Rollers on the cam followers are great to reduce friction but they may require new camshafts if you want to keep the OEM valve lift profile.
The sliding surface of the OEM cam follower is not a flat plane but is curved. If you decrease the radius of that curvature (for example with roller followers), you’ll decrease how much lift is transferred to the valve at various camshaft rotation angles. Not at maximum and minimum lift, but at the points in between. To maintain the OEM valve lift profile, you would need to have new cams ground with “meatier” flanks. It’s not too difficult to calculate how the shape of the cams would need to change given an increased curvature of the follower’s contact surface. Also, if the roller followers are heavier than the sliding followers, you may need stiffer valve springs to prevent valve float at high engine speeds. All things considered, it would be a lot cheaper to just DLC coat the cams.
I spoke with another company that DLC coats engine parts. They said that the parts that slide against each other must not have any ridges. Ridges perpendicular to the direction of sliding can cause the coating to flake off and ridges parallel to the direction of sliding cause local pressure points that can also damage the coating. So if the engine has been used, the cams should be smoothed to as-new condition before being DLC coated and the followers should be smoothed as well before rubbing against the freshly DLC coated cams.
If you read that presentation “Calculation of Friction in High Performance Engines” I linked to above (Source 3), the top three sources of friction in a high performance gasoline engine seem to be:
- Piston skirt
- Cam/tappet contacts
- Crankshaft windage
Currently, it seems to me that it would be good to:
- DLC coat the piston skirts
- DLC coat the cams (to prevent wear, if nothing else)
- DLC coat the intake valves (so that carbon deposits don’t stick to the back of the valve’s head and so that the stem has as little friction as possible. I’m not sure about coating the exhaust valves because their stems have to transfer heat to the cylinder head. Are DLC coatings good at transferring heat?)
- Lap, polish, and WPC treat the cam followers
- Bore, hone, and WPC treat the cylinders
- Knife-edge the crankshaft counterweights to reduce windage and install tungsten inserts, if necessary, to get the weight back up to where it should be
- Modify the crankcase for less crankcase pumping losses (if feasible)

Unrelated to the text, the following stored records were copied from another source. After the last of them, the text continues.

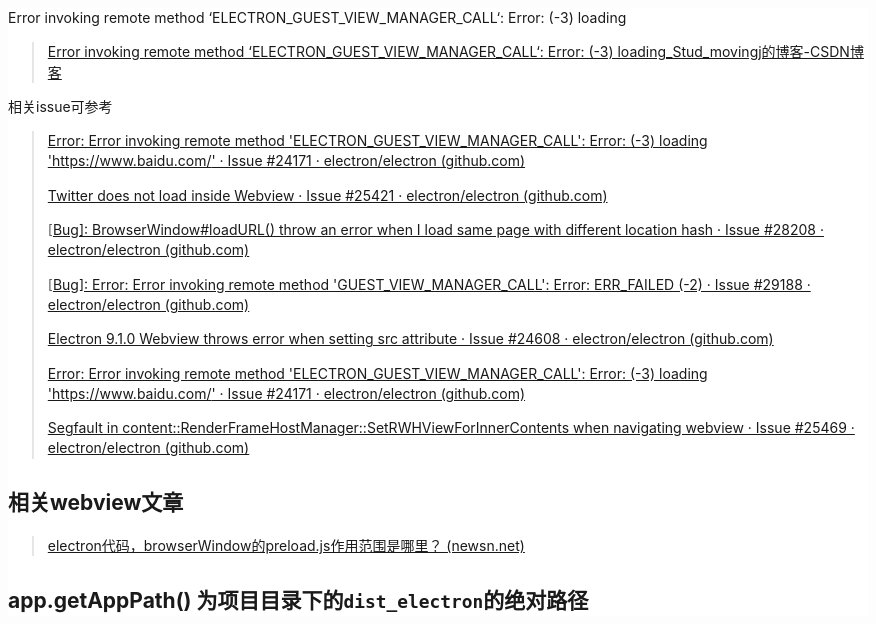 

Error invoking remote method ‘ELECTRON_GUEST_VIEW_MANAGER_CALL‘: Error: (-3) loading

> [Error invoking remote method ‘ELECTRON_GUEST_VIEW_MANAGER_CALL‘: Error: (-3) loading_Stud_movingj的博客-CSDN博客](https://blog.csdn.net/SDFGS54DGF5S4/article/details/115339899)

相关issue可参考

> [Error: Error invoking remote method 'ELECTRON_GUEST_VIEW_MANAGER_CALL': Error: (-3) loading 'https://www.baidu.com/' · Issue #24171 · electron/electron (github.com)](https://github.com/electron/electron/issues/24171)
>
> [Twitter does not load inside Webview · Issue #25421 · electron/electron (github.com)](https://github.com/electron/electron/issues/25421)
>
> [[Bug\]: BrowserWindow#loadURL() throw an error when I load same page with different location hash · Issue #28208 · electron/electron (github.com)](https://github.com/electron/electron/issues/28208)
>
> [[Bug\]: Error: Error invoking remote method 'GUEST_VIEW_MANAGER_CALL': Error: ERR_FAILED (-2) · Issue #29188 · electron/electron (github.com)](https://github.com/electron/electron/issues/29188)
>
> [Electron 9.1.0 Webview throws error when setting src attribute · Issue #24608 · electron/electron (github.com)](https://github.com/electron/electron/issues/24608)
>
> [Error: Error invoking remote method 'ELECTRON_GUEST_VIEW_MANAGER_CALL': Error: (-3) loading 'https://www.baidu.com/' · Issue #24171 · electron/electron (github.com)](https://github.com/electron/electron/issues/24171)
>
> [Segfault in content::RenderFrameHostManager::SetRWHViewForInnerContents when navigating webview · Issue #25469 · electron/electron (github.com)](https://github.com/electron/electron/issues/25469)
>
> 



## 相关webview文章

> [electron代码，browserWindow的preload.js作用范围是哪里？ (newsn.net)](https://newsn.net/say/electron-browserwindow-preloadjs.html#electron@12开始的注意事项)



## app.getAppPath() 为项目目录下的`dist_electron`的绝对路径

- Deburr and WPC treat the gears in the transmission and final drive
Getting the camshafts smoothed, lapped, and then DLC or WPC treated would probably require several weeks of downtime while the car is in a shop somewhere. It would probably make sense to get most of the things listed above carried out at the same time, during a major engine overhaul. Since my NSX’s engine seems to be in good health, that’s not going to be for a while.